PROMPT: Make an exact copy of the entries, and keep any pictures out of it.

INPUT RECORDS:
┌──
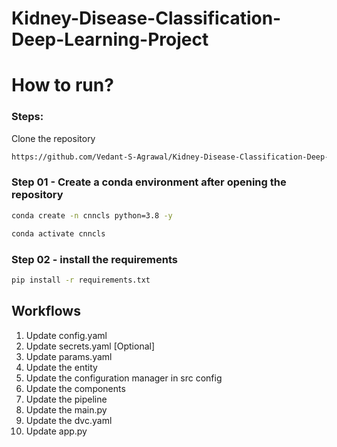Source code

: # Kidney-Disease-Classification-Deep-Learning-Project

# How to run?

### Steps: 

Clone the repository 

```bash 
https://github.com/Vedant-S-Agrawal/Kidney-Disease-Classification-Deep-Learning-Project
```
### Step 01 - Create a conda environment after opening the repository

```bash
conda create -n cnncls python=3.8 -y
```

```bash
conda activate cnncls
```

### Step 02 - install the requirements
```bash
pip install -r requirements.txt
```
 ## Workflows

 1. Update config.yaml
 2. Update secrets.yaml [Optional]
 3. Update params.yaml
 4. Update the entity
 5. Update the configuration manager in src config
 6. Update the components
 7. Update the pipeline
 8. Update the main.py
 9. Update the dvc.yaml
 10. Update app.py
└──
RESULT OF THIS TASK:
Source code

: # Kidney-Disease-Classification-Deep-Learning-Project

# How to run?

### Steps: 

Clone the repository 

```bash 
https://github.com/Vedant-S-Agrawal/Kidney-Disease-Classification-Deep-Learning-Project
```
### Step 01 - Create a conda environment after opening the repository

```bash
conda create -n cnncls python=3.8 -y
```

```bash
conda activate cnncls
```

### Step 02 - install the requirements
```bash
pip install -r requirements.txt
```
 ## Workflows

 1. Update config.yaml
 2. Update secrets.yaml [Optional]
 3. Update params.yaml
 4. Update the entity
 5. Update the configuration manager in src config
 6. Update the components
 7. Update the pipeline
 8. Update the main.py
 9. Update the dvc.yaml
 10. Update app.py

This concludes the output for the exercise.